— EXERCISE GOAL —
Scan the listing below for the word "America", then copy each line that has it.

— TASK INPUT —
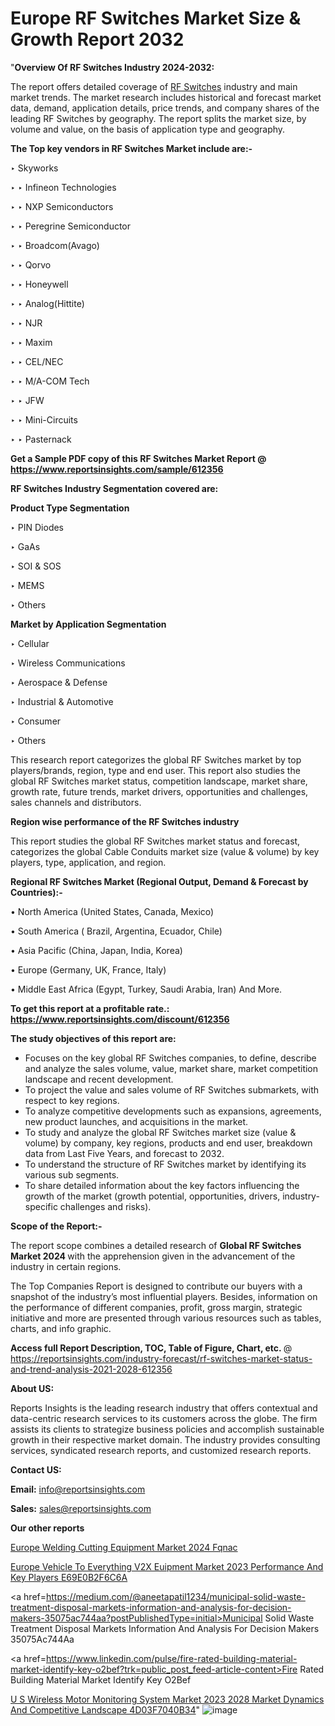 # Europe RF Switches Market Size & Growth Report 2032

"<strong>Overview Of RF Switches Industry 2024-2032:</strong>

The report offers detailed coverage of <a href=https://www.reportsinsights.com/sample/612356>RF Switches</a> industry and main market trends. The market research includes historical and forecast market data, demand, application details, price trends, and company shares of the leading RF Switches by geography. The report splits the market size, by volume and value, on the basis of application type and geography.

<strong>The Top key vendors in RF Switches Market include are:- </strong>

‣ Skyworks

‣ 
‣ Infineon Technologies

‣ 
‣ NXP Semiconductors

‣ 
‣ Peregrine Semiconductor

‣ 
‣ Broadcom(Avago)

‣ 
‣ Qorvo

‣ 
‣ Honeywell

‣ 
‣ Analog(Hittite)

‣ 
‣ NJR

‣ 
‣ Maxim

‣ 
‣ CEL/NEC

‣ 
‣ M/A-COM Tech

‣ 
‣ JFW

‣ 
‣ Mini-Circuits

‣ 
‣ Pasternack

<strong>Get a Sample PDF copy of this RF Switches Market Report </strong><strong>@ <a href=https://www.reportsinsights.com/sample/612356 style=color:#0000ff;>https://www.reportsinsights.com/sample/612356</a> </strong>

<strong>RF Switches Industry Segmentation covered are:</strong>

<strong>Product Type Segmentation</strong>

‣    PIN Diodes

‣ GaAs

‣ SOI & SOS

‣ MEMS

‣ Others

<strong>Market by Application Segmentation</strong>

‣   Cellular

‣ Wireless Communications

‣ Aerospace & Defense

‣ Industrial & Automotive

‣ Consumer

‣ Others

This research report categorizes the global RF Switches market by top players/brands, region, type and end user. This report also studies the global RF Switches market status, competition landscape, market share, growth rate, future trends, market drivers, opportunities and challenges, sales channels and distributors.

<strong>Region wise performance of the RF Switches industry</strong><strong> </strong>

This report studies the global RF Switches market status and forecast, categorizes the global Cable Conduits market size (value &amp; volume) by key players, type, application, and region. 

<strong>Regional RF Switches Market (Regional Output, Demand &amp; Forecast by Countries):-</strong>

• North America (United States, Canada, Mexico)

• South America ( Brazil, Argentina, Ecuador, Chile)

• Asia Pacific (China, Japan, India, Korea)

• Europe (Germany, UK, France, Italy)

• Middle East Africa (Egypt, Turkey, Saudi Arabia, Iran) And More.

<strong>To get this report at a profitable rate.: <a href=https://www.reportsinsights.com/discount/612356 style=color:#0000ff;>https://www.reportsinsights.com/discount/612356</a></strong>

<strong>The study objectives of this report are:</strong>
<ul>
  <li>Focuses on the key global RF Switches companies, to define, describe and analyze the sales volume, value, market share, market competition landscape and recent development.</li>
  <li>To project the value and sales volume of RF Switches submarkets, with respect to key regions.</li>
  <li>To analyze competitive developments such as expansions, agreements, new product launches, and acquisitions in the market.</li>
  <li>To study and analyze the global RF Switches market size (value &amp; volume) by company, key regions, products and end user, breakdown data from Last Five Years, and forecast to 2032.</li>
  <li>To understand the structure of RF Switches market by identifying its various sub segments.</li>
  <li>To share detailed information about the key factors influencing the growth of the market (growth potential, opportunities, drivers, industry-specific challenges and risks).</li>
</ul>
<strong>Scope of the Report:-</strong><strong> </strong>

The report scope combines a detailed research of <strong>Global RF Switches Market 2024 </strong>with the apprehension given in the advancement of the industry in certain regions.

The Top Companies Report is designed to contribute our buyers with a snapshot of the industry’s most influential players. Besides, information on the performance of different companies, profit, gross margin, strategic initiative and more are presented through various resources such as tables, charts, and info graphic.

<strong>Access full Report Description, TOC, Table of Figure, Chart, etc. </strong>@   <a href=https://reportsinsights.com/industry-forecast/rf-switches-market-status-and-trend-analysis-2021-2028-612356 style=color:#0000ff;>https://reportsinsights.com/industry-forecast/rf-switches-market-status-and-trend-analysis-2021-2028-612356</a>

<strong>About US:</strong>

Reports Insights is the leading research industry that offers contextual and data-centric research services to its customers across the globe. The firm assists its clients to strategize business policies and accomplish sustainable growth in their respective market domain. The industry provides consulting services, syndicated research reports, and customized research reports.

<strong>Contact US:</strong>

<p class=""""><b>Email:</b> <a href=mailto:info@reportsinsights.com>info@reportsinsights.com</a></p>
<p class=""""><b>Sales:</b> <a href=mailto:sales@reportsinsights.com>sales@reportsinsights.com</a></p>

<strong>Our other reports</strong>

<a href=https://www.linkedin.com/pulse/europe-welding-cutting-equipment-market-2024-fqnac/>Europe Welding Cutting Equipment Market 2024 Fqnac</a>

<a href=https://medium.com/@reportsinsights.aj/europe-vehicle-to-everything-v2x-euipment-market-2023-performance-and-key-players-e69e0b2f6c6a>Europe Vehicle To Everything V2X Euipment Market 2023 Performance And Key Players E69E0B2F6C6A</a>

<a href=https://medium.com/@aneetapatil1234/municipal-solid-waste-treatment-disposal-markets-information-and-analysis-for-decision-makers-35075ac744aa?postPublishedType=initial>Municipal Solid Waste Treatment Disposal Markets Information And Analysis For Decision Makers 35075Ac744Aa</a>

<a href=https://www.linkedin.com/pulse/fire-rated-building-material-market-identify-key-o2bef?trk=public_post_feed-article-content>Fire Rated Building Material Market Identify Key O2Bef</a>

<a href=https://medium.com/@nadeemkazi0003/u-s-wireless-motor-monitoring-system-market-2023-2028-market-dynamics-and-competitive-landscape-4d03f7040b34>U S Wireless Motor Monitoring System Market 2023 2028 Market Dynamics And Competitive Landscape 4D03F7040B34</a>"
![image](https://github.com/Jaayaachit/RItrends/assets/158452289/048b5d86-4a4c-472c-b385-482e8d455b97)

— WRITTEN ANSWER —
• North America (United States, Canada, Mexico)
• South America ( Brazil, Argentina, Ecuador, Chile)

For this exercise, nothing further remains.